Una buena palanca de desarrollo

El Tratado de Libre Comercio con los Estados Unidos es una buena palanca de desarrollo.

Lo digo no porque el futuro pueda anticiparse con certeza matemática, sino porque los países que han resuelto insertarse de manera profunda en la economía global, han tenido éxito.

Como lo decía Arquímedes, para que la palanca cumpla su cometido se requiere un punto de apoyo: un conjunto de acciones que permitan realizar los anhelos de progreso que el TLC suscita. En este contexto hay que mencionar la importancia de buenas políticas macroeconómicas.

Parece superfluo decirlo cuando las tasas de cambio, interés e inflación son adecuadas a pesar de la turbulencia internacional. Sin embargo, este desempeño virtuoso está amenazado por la “bomba pensional”, sin que nada se haya hecho para detener su crecimiento exponencial. Y por los problemas financieros del sistema de salud. En realidad, nadie ha tenido el coraje de decirle al país que no puede tener servicios de la calidad de que gozan los países ricos con el volumen de recursos que destinamos para ese propósito. Si estos problemas no se resuelven, pasaremos las duras y las maduras, con o sin TLC.

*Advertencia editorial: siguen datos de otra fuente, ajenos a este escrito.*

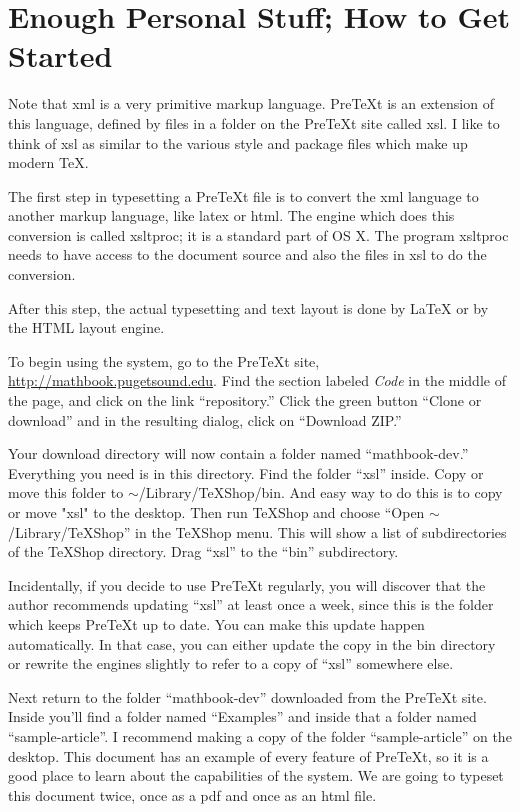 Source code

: \documentclass[11pt, oneside]{article}   	%
\begin{document}
\section{Enough Personal Stuff; How to Get Started}

Note that xml is a very primitive markup language. PreTeXt is an extension of this language, defined by files in
a folder on the PreTeXt site called xsl. I like to think of xsl as similar to the various style and package files which make up modern TeX. 

The first step in typesetting a PreTeXt file is to convert the xml language to another markup language, like latex or html. The engine which does this conversion is called xsltproc; it is a standard part of OS X. The program xsltproc needs to have access to the document source and also the files in xsl to do the conversion.

After this step, the actual typesetting and text layout is done by LaTeX or by the HTML layout engine.

To begin using the system, go to the PreTeXt site, \url{http://mathbook.pugetsound.edu}. Find the section labeled {\em Code} in the middle of the page, and click on the link ``repository.'' Click the green button ``Clone or download'' and in the resulting dialog, click on ``Download ZIP.''

Your download directory will now contain a folder named ``mathbook-dev.'' Everything you need is in this directory. Find the folder ``xsl'' inside.  Copy or move this folder to
$\sim$/Library/TeXShop/bin. And easy way to do this is to copy or move "xsl" to the desktop. Then run TeXShop
and choose ``Open $\sim$/Library/TeXShop'' in the TeXShop menu. This will show a list of subdirectories of the TeXShop directory. Drag ``xsl'' to the ``bin'' subdirectory.

Incidentally, if you decide to use PreTeXt regularly, you will discover that the author recommends updating ``xsl'' at least once a week, since this is the folder which keeps PreTeXt up to date. You can make this update happen automatically. In that case, you can either update the copy in the bin directory or rewrite the engines slightly to refer to a copy of ``xsl'' somewhere else.

Next return to  the folder ``mathbook-dev'' downloaded from the PreTeXt site. Inside you'll find a folder named ``Examples'' and inside that a folder named ``sample-article''. I recommend making a copy of the folder ``sample-article'' on the desktop. This document has an example of every feature of PreTeXt, so it is a good place to learn about the capabilities of the system. We are going to typeset this document twice, once as a pdf and once as an html file. 
\end{document}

Se requieren, además, buenas políticas sectoriales que ayuden a incrementar la competitividad del país. Progresos importantes se han realizado y es conveniente destacarlos para que podamos afrontar los retos y oportunidades que abre el Tratado con razonable optimismo. Tenemos un sector energético que es modelo para otros países, puertos marítimos mejores que los que jamás tuvimos, y logrado ampliar la cobertura de la educación básica de manera significativa.

Lo anterior es importante e insuficiente. Las acciones de la guerrilla se han convertido en una amenaza para la expansión de la capacidad de generación de electricidad. Nuestro principal puesto sobre el Pacífico sigue padeciendo graves deficiencias. La calidad de la educación es baja.

¿Qué viene ahora? Una buena implementación del Tratado, tarea que consiste en establecer, antes de su entrada en vigencia, si ambos Estados han cumplido los compromisos incorporados al texto. El fortalecimiento de la diplomacia comercial de Colombia, que se puso en marcha con la creación del Ministerio de Comercio Exterior hace 20 años, me hace pensar que esa compleja tarea quedará bien hecha.